## Your task
Reproduce the entries. Match every word.

## Records for processing
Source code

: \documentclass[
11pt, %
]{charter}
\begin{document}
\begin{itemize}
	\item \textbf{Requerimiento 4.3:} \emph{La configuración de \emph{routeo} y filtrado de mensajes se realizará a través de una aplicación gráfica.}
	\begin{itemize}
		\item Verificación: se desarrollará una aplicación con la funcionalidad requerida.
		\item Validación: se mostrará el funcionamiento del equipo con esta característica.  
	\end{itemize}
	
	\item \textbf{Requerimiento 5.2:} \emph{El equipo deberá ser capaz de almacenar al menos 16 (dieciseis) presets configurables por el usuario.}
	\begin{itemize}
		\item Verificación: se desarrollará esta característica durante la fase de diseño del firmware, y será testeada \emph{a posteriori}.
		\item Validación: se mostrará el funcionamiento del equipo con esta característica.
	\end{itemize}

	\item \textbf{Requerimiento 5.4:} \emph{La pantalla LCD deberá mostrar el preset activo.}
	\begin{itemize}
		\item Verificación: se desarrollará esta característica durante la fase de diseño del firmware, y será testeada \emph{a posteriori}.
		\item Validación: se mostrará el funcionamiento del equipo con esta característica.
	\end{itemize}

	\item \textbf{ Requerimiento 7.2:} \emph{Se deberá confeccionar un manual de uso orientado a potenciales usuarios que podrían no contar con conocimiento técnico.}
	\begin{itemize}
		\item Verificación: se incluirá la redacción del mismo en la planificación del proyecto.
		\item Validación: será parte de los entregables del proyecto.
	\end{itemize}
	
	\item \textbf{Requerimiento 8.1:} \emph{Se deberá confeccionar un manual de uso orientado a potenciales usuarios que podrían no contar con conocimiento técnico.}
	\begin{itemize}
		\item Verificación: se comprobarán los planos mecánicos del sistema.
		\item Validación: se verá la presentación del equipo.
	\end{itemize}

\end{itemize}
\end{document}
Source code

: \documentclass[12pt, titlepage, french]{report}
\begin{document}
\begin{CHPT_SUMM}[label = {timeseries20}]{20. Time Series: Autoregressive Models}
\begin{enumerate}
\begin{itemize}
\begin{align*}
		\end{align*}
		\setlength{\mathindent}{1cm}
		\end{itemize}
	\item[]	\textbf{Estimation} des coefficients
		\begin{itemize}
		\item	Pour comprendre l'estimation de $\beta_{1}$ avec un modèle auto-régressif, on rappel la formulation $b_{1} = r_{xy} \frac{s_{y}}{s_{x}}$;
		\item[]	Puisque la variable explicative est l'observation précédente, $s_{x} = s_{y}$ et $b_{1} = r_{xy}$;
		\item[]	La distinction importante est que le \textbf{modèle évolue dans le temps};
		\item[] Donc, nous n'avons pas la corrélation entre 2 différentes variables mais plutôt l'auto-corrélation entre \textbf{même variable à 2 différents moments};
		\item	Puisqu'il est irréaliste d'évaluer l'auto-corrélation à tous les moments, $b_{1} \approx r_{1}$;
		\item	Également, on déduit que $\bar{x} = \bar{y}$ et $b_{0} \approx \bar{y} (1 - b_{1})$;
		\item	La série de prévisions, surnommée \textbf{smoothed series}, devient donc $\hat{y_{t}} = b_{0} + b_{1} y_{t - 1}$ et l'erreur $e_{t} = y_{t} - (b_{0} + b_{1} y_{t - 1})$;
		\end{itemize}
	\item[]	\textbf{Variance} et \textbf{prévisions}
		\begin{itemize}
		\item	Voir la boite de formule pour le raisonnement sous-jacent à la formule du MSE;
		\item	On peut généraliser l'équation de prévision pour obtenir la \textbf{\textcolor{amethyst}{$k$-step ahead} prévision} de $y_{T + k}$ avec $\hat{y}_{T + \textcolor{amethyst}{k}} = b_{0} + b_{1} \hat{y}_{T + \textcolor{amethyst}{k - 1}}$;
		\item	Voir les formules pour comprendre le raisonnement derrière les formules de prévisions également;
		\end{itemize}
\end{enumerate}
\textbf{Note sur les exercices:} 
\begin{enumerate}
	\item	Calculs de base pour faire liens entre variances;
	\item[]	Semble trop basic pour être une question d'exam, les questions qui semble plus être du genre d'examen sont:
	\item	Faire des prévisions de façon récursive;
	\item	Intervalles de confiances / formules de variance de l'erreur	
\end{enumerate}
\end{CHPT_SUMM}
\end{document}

## Your response
Source code

: \documentclass[
11pt, %
]{charter}
\begin{document}
\begin{itemize}
	\item \textbf{Requerimiento 4.3:} \emph{La configuración de \emph{routeo} y filtrado de mensajes se realizará a través de una aplicación gráfica.}
	\begin{itemize}
		\item Verificación: se desarrollará una aplicación con la funcionalidad requerida.
		\item Validación: se mostrará el funcionamiento del equipo con esta característica.  
	\end{itemize}
	
	\item \textbf{Requerimiento 5.2:} \emph{El equipo deberá ser capaz de almacenar al menos 16 (dieciseis) presets configurables por el usuario.}
	\begin{itemize}
		\item Verificación: se desarrollará esta característica durante la fase de diseño del firmware, y será testeada \emph{a posteriori}.
		\item Validación: se mostrará el funcionamiento del equipo con esta característica.
	\end{itemize}

	\item \textbf{Requerimiento 5.4:} \emph{La pantalla LCD deberá mostrar el preset activo.}
	\begin{itemize}
		\item Verificación: se desarrollará esta característica durante la fase de diseño del firmware, y será testeada \emph{a posteriori}.
		\item Validación: se mostrará el funcionamiento del equipo con esta característica.
	\end{itemize}

	\item \textbf{ Requerimiento 7.2:} \emph{Se deberá confeccionar un manual de uso orientado a potenciales usuarios que podrían no contar con conocimiento técnico.}
	\begin{itemize}
		\item Verificación: se incluirá la redacción del mismo en la planificación del proyecto.
		\item Validación: será parte de los entregables del proyecto.
	\end{itemize}
	
	\item \textbf{Requerimiento 8.1:} \emph{Se deberá confeccionar un manual de uso orientado a potenciales usuarios que podrían no contar con conocimiento técnico.}
	\begin{itemize}
		\item Verificación: se comprobarán los planos mecánicos del sistema.
		\item Validación: se verá la presentación del equipo.
	\end{itemize}

\end{itemize}
\end{document}
Source code

: \documentclass[12pt, titlepage, french]{report}
\begin{document}
\begin{CHPT_SUMM}[label = {timeseries20}]{20. Time Series: Autoregressive Models}
\begin{enumerate}
\begin{itemize}
\begin{align*}
		\end{align*}
		\setlength{\mathindent}{1cm}
		\end{itemize}
	\item[]	\textbf{Estimation} des coefficients
		\begin{itemize}
		\item	Pour comprendre l'estimation de $\beta_{1}$ avec un modèle auto-régressif, on rappel la formulation $b_{1} = r_{xy} \frac{s_{y}}{s_{x}}$;
		\item[]	Puisque la variable explicative est l'observation précédente, $s_{x} = s_{y}$ et $b_{1} = r_{xy}$;
		\item[]	La distinction importante est que le \textbf{modèle évolue dans le temps};
		\item[] Donc, nous n'avons pas la corrélation entre 2 différentes variables mais plutôt l'auto-corrélation entre \textbf{même variable à 2 différents moments};
		\item	Puisqu'il est irréaliste d'évaluer l'auto-corrélation à tous les moments, $b_{1} \approx r_{1}$;
		\item	Également, on déduit que $\bar{x} = \bar{y}$ et $b_{0} \approx \bar{y} (1 - b_{1})$;
		\item	La série de prévisions, surnommée \textbf{smoothed series}, devient donc $\hat{y_{t}} = b_{0} + b_{1} y_{t - 1}$ et l'erreur $e_{t} = y_{t} - (b_{0} + b_{1} y_{t - 1})$;
		\end{itemize}
	\item[]	\textbf{Variance} et \textbf{prévisions}
		\begin{itemize}
		\item	Voir la boite de formule pour le raisonnement sous-jacent à la formule du MSE;
		\item	On peut généraliser l'équation de prévision pour obtenir la \textbf{\textcolor{amethyst}{$k$-step ahead} prévision} de $y_{T + k}$ avec $\hat{y}_{T + \textcolor{amethyst}{k}} = b_{0} + b_{1} \hat{y}_{T + \textcolor{amethyst}{k - 1}}$;
		\item	Voir les formules pour comprendre le raisonnement derrière les formules de prévisions également;
		\end{itemize}
\end{enumerate}
\textbf{Note sur les exercices:} 
\begin{enumerate}
	\item	Calculs de base pour faire liens entre variances;
	\item[]	Semble trop basic pour être une question d'exam, les questions qui semble plus être du genre d'examen sont:
	\item	Faire des prévisions de façon récursive;
	\item	Intervalles de confiances / formules de variance de l'erreur	
\end{enumerate}
\end{CHPT_SUMM}
\end{document}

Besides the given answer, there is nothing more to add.